• Activity
Reprint the lines below as they are, minus the pictures.

• Dataset entries

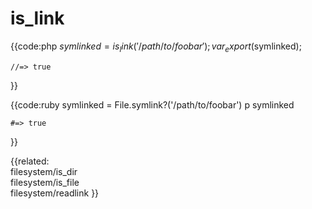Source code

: # is_link
         
{{code:php
    $symlinked = is_link('/path/to/foobar');
    var_export($symlinked);

    //=> true
}}

{{code:ruby
    symlinked = File.symlink?('/path/to/foobar')
    p symlinked

    #=> true
}}


{{related:                
    filesystem/is_dir       
    filesystem/is_file      
    filesystem/readlink
}}
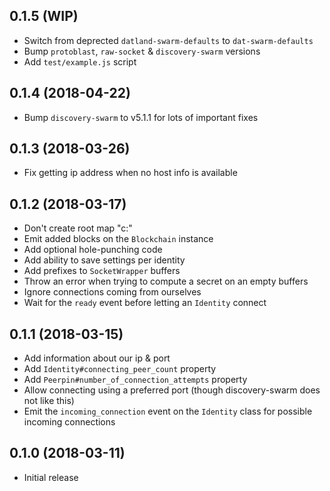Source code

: ## 0.1.5 (WIP)

* Switch from deprected `datland-swarm-defaults` to `dat-swarm-defaults`
* Bump `protoblast`, `raw-socket` & `discovery-swarm` versions
* Add `test/example.js` script

## 0.1.4 (2018-04-22)

* Bump `discovery-swarm` to v5.1.1 for lots of important fixes

## 0.1.3 (2018-03-26)

* Fix getting ip address when no host info is available

## 0.1.2 (2018-03-17)

* Don't create root map "c:\"
* Emit added blocks on the `Blockchain` instance
* Add optional hole-punching code
* Add ability to save settings per identity
* Add prefixes to `SocketWrapper` buffers
* Throw an error when trying to compute a secret on an empty buffers
* Ignore connections coming from ourselves
* Wait for the `ready` event before letting an `Identity` connect

## 0.1.1 (2018-03-15)

* Add information about our ip & port
* Add `Identity#connecting_peer_count` property
* Add `Peerpin#number_of_connection_attempts` property
* Allow connecting using a preferred port (though discovery-swarm does not like this)
* Emit the `incoming_connection` event on the `Identity` class for possible incoming connections

## 0.1.0 (2018-03-11)

* Initial release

• Exercise answer
Source code

: # is_link
         
{{code:php
    $symlinked = is_link('/path/to/foobar');
    var_export($symlinked);

    //=> true
}}

{{code:ruby
    symlinked = File.symlink?('/path/to/foobar')
    p symlinked

    #=> true
}}


{{related:                
    filesystem/is_dir       
    filesystem/is_file      
    filesystem/readlink
}}
Source code

: ## 0.1.5 (WIP)

* Switch from deprected `datland-swarm-defaults` to `dat-swarm-defaults`
* Bump `protoblast`, `raw-socket` & `discovery-swarm` versions
* Add `test/example.js` script

## 0.1.4 (2018-04-22)

* Bump `discovery-swarm` to v5.1.1 for lots of important fixes

## 0.1.3 (2018-03-26)

* Fix getting ip address when no host info is available

## 0.1.2 (2018-03-17)

* Don't create root map "c:\"
* Emit added blocks on the `Blockchain` instance
* Add optional hole-punching code
* Add ability to save settings per identity
* Add prefixes to `SocketWrapper` buffers
* Throw an error when trying to compute a secret on an empty buffers
* Ignore connections coming from ourselves
* Wait for the `ready` event before letting an `Identity` connect

## 0.1.1 (2018-03-15)

* Add information about our ip & port
* Add `Identity#connecting_peer_count` property
* Add `Peerpin#number_of_connection_attempts` property
* Allow connecting using a preferred port (though discovery-swarm does not like this)
* Emit the `incoming_connection` event on the `Identity` class for possible incoming connections

## 0.1.0 (2018-03-11)

* Initial release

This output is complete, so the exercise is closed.